**Task statement**
Transcribe all of the data exactly, leaving nothing out.
*** Opening of Data to use ***
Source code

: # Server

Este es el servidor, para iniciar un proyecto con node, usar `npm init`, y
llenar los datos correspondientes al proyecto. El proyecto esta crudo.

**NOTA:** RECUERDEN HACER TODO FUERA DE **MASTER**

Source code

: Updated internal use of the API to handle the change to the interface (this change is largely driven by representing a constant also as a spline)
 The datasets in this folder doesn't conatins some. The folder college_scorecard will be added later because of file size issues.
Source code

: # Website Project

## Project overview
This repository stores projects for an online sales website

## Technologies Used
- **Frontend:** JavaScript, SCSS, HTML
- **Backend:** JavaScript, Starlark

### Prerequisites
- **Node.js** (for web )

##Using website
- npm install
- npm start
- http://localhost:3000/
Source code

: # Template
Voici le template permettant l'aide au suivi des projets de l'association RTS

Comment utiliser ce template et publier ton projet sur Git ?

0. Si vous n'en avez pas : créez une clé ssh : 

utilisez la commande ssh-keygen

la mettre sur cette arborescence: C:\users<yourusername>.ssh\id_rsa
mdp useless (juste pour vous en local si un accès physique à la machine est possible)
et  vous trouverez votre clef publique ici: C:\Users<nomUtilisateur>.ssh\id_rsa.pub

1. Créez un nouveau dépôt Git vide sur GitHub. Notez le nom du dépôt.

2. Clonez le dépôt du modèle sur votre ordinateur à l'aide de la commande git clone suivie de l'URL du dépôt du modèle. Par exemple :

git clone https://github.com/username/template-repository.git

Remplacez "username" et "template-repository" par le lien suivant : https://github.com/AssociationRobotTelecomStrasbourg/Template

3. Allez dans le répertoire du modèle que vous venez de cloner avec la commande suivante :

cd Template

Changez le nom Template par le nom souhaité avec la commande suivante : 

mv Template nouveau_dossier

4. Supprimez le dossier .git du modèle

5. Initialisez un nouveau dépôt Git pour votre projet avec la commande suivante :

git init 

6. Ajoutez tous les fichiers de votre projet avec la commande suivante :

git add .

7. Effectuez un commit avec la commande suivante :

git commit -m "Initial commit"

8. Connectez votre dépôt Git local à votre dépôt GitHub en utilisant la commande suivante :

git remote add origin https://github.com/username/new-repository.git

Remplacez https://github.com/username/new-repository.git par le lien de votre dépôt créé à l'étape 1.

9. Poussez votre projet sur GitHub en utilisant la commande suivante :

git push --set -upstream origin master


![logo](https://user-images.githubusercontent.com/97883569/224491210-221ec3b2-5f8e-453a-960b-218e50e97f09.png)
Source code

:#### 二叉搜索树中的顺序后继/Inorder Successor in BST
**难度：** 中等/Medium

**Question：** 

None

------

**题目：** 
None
*** Close of Data to use ***
**Reply to the exercise**
Source code

: # Server

Este es el servidor, para iniciar un proyecto con node, usar `npm init`, y
llenar los datos correspondientes al proyecto. El proyecto esta crudo.

**NOTA:** RECUERDEN HACER TODO FUERA DE **MASTER**

Source code

: Updated internal use of the API to handle the change to the interface (this change is largely driven by representing a constant also as a spline)
 The datasets in this folder doesn't conatins some. The folder college_scorecard will be added later because of file size issues.
Source code

: # Website Project

## Project overview
This repository stores projects for an online sales website

## Technologies Used
- **Frontend:** JavaScript, SCSS, HTML
- **Backend:** JavaScript, Starlark

### Prerequisites
- **Node.js** (for web )

##Using website
- npm install
- npm start
- http://localhost:3000/
Source code

: # Template
Voici le template permettant l'aide au suivi des projets de l'association RTS

Comment utiliser ce template et publier ton projet sur Git ?

0. Si vous n'en avez pas : créez une clé ssh : 

utilisez la commande ssh-keygen

la mettre sur cette arborescence: C:\users<yourusername>.ssh\id_rsa
mdp useless (juste pour vous en local si un accès physique à la machine est possible)
et  vous trouverez votre clef publique ici: C:\Users<nomUtilisateur>.ssh\id_rsa.pub

1. Créez un nouveau dépôt Git vide sur GitHub. Notez le nom du dépôt.

2. Clonez le dépôt du modèle sur votre ordinateur à l'aide de la commande git clone suivie de l'URL du dépôt du modèle. Par exemple :

git clone https://github.com/username/template-repository.git

Remplacez "username" et "template-repository" par le lien suivant : https://github.com/AssociationRobotTelecomStrasbourg/Template

3. Allez dans le répertoire du modèle que vous venez de cloner avec la commande suivante :

cd Template

Changez le nom Template par le nom souhaité avec la commande suivante : 

mv Template nouveau_dossier

4. Supprimez le dossier .git du modèle

5. Initialisez un nouveau dépôt Git pour votre projet avec la commande suivante :

git init 

6. Ajoutez tous les fichiers de votre projet avec la commande suivante :

git add .

7. Effectuez un commit avec la commande suivante :

git commit -m "Initial commit"

8. Connectez votre dépôt Git local à votre dépôt GitHub en utilisant la commande suivante :

git remote add origin https://github.com/username/new-repository.git

Remplacez https://github.com/username/new-repository.git par le lien de votre dépôt créé à l'étape 1.

9. Poussez votre projet sur GitHub en utilisant la commande suivante :

git push --set -upstream origin master


![logo](https://user-images.githubusercontent.com/97883569/224491210-221ec3b2-5f8e-453a-960b-218e50e97f09.png)
Source code

:#### 二叉搜索树中的顺序后继/Inorder Successor in BST
**难度：** 中等/Medium

**Question：** 

None

------

**题目：** 
None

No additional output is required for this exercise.